→ **TASK ITEM**
From the entries that follow, copy each line in which "datos" appears.

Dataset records
■ ■ ■
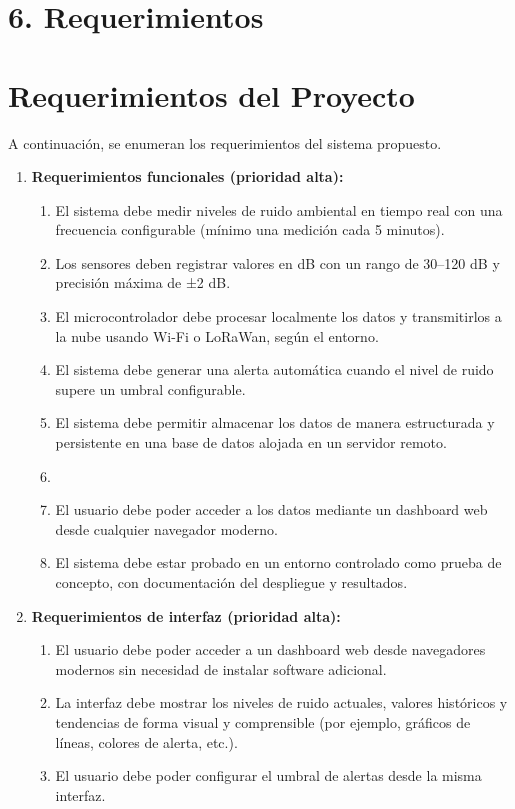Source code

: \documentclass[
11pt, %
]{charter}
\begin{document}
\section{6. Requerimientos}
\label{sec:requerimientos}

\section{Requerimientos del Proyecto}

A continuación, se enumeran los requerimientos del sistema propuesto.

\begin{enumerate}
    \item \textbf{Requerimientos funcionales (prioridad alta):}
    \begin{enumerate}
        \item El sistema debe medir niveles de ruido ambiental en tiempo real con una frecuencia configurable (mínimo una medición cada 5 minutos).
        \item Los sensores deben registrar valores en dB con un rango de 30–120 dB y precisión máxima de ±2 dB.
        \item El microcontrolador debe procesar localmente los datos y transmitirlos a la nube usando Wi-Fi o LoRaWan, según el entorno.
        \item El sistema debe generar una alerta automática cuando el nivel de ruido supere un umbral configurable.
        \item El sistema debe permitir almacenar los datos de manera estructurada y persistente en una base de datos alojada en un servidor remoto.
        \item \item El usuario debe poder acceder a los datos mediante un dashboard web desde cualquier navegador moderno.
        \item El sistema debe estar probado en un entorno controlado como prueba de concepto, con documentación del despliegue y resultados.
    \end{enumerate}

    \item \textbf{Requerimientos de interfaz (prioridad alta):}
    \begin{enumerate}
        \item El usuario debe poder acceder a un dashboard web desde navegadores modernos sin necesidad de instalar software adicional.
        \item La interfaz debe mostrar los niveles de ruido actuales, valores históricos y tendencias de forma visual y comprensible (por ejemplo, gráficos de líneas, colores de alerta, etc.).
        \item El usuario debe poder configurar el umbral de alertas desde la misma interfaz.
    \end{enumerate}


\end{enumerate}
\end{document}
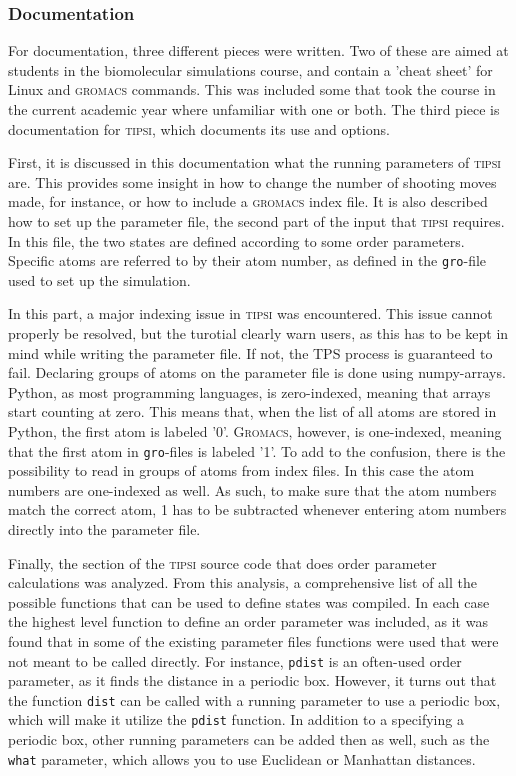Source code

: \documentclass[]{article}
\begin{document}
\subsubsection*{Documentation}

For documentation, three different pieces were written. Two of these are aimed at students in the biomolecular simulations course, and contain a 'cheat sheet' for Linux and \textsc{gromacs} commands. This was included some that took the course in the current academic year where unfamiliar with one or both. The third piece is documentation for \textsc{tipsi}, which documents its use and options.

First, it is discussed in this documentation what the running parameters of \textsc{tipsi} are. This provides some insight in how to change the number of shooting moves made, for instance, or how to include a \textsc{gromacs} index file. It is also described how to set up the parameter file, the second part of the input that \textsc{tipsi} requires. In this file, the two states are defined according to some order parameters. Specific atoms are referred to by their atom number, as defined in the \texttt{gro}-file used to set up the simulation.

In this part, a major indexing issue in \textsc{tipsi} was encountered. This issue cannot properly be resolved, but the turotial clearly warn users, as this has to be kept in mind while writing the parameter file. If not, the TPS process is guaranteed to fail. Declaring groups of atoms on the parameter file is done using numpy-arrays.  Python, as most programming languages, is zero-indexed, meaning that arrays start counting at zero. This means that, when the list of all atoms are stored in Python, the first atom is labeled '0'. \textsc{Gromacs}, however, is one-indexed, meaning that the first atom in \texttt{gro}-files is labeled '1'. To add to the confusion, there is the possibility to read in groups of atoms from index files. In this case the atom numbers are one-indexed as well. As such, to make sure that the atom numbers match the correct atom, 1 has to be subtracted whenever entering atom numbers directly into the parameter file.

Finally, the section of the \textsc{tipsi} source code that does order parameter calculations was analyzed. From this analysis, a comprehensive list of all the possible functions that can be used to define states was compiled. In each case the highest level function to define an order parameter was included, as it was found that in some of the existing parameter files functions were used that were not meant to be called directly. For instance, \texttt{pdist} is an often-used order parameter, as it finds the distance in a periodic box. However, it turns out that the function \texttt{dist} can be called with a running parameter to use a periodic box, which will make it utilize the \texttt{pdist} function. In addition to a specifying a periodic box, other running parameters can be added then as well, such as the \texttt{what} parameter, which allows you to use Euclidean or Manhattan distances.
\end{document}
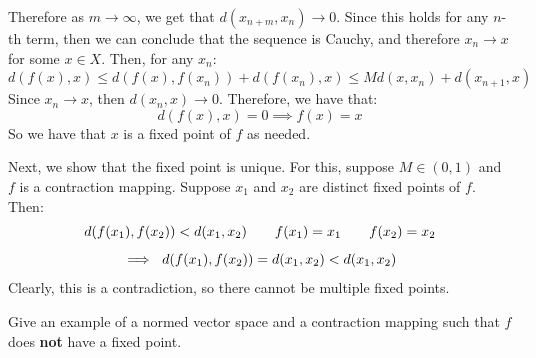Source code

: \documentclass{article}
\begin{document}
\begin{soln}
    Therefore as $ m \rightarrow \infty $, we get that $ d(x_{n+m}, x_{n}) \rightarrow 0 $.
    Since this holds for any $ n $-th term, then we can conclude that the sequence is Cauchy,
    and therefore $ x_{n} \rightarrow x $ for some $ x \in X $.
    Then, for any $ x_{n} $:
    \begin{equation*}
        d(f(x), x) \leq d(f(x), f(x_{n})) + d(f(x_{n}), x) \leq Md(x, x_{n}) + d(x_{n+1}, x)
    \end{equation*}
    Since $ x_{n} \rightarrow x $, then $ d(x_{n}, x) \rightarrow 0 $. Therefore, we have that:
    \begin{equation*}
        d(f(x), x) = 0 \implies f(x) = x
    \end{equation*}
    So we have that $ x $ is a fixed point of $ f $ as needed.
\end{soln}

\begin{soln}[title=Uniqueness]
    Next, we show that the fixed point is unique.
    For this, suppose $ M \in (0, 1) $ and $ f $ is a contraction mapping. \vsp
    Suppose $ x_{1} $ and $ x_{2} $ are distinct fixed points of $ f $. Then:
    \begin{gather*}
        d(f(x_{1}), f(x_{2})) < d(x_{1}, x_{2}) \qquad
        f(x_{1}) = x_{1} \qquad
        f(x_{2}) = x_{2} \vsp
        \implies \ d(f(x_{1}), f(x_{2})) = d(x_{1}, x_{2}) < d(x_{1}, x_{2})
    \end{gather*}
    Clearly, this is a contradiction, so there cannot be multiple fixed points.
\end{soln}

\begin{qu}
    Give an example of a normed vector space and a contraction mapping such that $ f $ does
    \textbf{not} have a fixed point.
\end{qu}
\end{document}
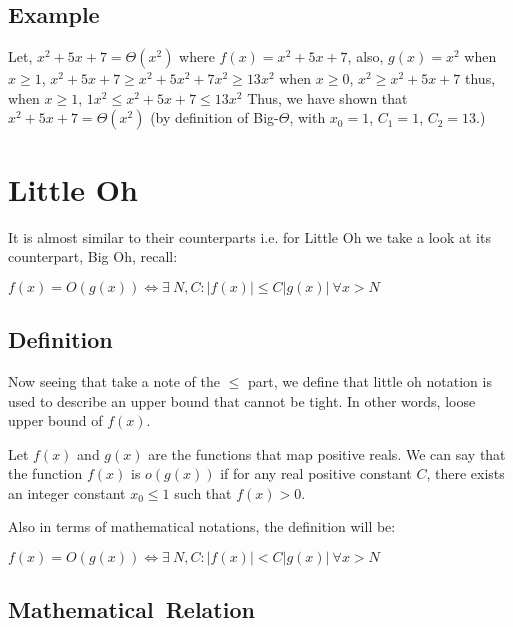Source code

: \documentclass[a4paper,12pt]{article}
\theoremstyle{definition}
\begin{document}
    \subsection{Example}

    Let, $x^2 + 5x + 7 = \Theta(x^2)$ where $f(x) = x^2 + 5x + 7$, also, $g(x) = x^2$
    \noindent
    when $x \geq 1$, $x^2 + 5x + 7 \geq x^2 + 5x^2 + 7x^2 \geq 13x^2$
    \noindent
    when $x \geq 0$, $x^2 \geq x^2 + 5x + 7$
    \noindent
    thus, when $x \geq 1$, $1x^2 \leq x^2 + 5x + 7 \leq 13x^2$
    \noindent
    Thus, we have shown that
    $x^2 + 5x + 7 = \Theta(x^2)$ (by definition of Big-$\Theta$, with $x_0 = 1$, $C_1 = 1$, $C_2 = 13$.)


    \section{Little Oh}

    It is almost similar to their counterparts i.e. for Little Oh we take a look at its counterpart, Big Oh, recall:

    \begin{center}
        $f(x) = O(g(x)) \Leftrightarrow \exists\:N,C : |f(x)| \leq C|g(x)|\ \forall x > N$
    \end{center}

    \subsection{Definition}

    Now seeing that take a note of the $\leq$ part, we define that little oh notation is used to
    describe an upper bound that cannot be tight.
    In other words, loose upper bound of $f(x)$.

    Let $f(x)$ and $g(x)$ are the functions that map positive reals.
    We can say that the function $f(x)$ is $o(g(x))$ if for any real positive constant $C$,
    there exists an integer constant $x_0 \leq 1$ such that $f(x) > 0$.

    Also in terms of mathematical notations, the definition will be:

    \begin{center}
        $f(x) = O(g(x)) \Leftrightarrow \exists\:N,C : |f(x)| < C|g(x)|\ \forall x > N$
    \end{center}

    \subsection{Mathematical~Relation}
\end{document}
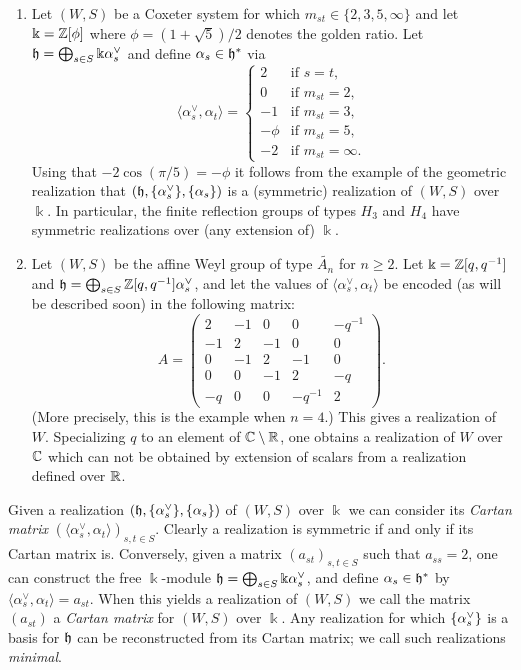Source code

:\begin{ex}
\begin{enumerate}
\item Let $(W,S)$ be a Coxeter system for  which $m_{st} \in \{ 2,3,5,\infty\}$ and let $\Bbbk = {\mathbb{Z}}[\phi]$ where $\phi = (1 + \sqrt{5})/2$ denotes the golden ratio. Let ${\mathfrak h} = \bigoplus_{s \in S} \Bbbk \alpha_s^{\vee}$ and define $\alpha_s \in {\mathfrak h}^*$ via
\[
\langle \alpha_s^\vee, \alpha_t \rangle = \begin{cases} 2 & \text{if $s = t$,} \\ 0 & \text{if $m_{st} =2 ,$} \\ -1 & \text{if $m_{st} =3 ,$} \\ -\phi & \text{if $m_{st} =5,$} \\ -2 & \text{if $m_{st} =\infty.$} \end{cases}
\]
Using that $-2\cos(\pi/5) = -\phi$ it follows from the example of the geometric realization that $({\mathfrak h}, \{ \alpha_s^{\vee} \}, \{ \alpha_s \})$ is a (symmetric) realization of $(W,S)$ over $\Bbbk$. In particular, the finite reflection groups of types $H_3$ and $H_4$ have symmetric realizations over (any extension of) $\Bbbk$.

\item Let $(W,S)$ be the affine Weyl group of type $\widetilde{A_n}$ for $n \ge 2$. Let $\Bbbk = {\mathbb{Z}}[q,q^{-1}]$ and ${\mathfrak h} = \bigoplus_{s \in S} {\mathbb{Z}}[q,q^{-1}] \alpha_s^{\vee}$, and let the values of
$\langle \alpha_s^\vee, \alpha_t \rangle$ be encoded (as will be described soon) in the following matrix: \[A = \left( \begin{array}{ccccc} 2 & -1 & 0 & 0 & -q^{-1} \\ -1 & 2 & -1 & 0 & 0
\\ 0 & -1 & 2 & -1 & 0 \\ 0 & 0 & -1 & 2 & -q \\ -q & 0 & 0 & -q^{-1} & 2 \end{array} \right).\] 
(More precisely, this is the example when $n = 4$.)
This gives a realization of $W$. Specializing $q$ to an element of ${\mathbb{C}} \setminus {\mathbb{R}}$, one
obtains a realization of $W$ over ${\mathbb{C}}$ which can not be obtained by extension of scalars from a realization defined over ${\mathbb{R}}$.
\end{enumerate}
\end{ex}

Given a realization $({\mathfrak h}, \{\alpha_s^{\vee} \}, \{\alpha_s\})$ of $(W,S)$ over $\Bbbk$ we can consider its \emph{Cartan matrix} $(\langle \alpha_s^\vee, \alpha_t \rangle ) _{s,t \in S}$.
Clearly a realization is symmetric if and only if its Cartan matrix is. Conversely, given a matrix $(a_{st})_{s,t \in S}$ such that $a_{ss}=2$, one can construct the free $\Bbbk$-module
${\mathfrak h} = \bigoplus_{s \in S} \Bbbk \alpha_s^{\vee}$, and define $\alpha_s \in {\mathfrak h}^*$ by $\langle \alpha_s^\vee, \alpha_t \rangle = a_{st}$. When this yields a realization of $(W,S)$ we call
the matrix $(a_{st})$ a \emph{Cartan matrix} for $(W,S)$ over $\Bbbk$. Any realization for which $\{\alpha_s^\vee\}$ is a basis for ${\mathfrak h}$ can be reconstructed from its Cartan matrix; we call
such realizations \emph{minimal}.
■ ■ ■
→ **ANSWER SECTION**
        \item El microcontrolador debe procesar localmente los datos y transmitirlos a la nube usando Wi-Fi o LoRaWan, según el entorno.
        \item El sistema debe permitir almacenar los datos de manera estructurada y persistente en una base de datos alojada en un servidor remoto.
        \item \item El usuario debe poder acceder a los datos mediante un dashboard web desde cualquier navegador moderno.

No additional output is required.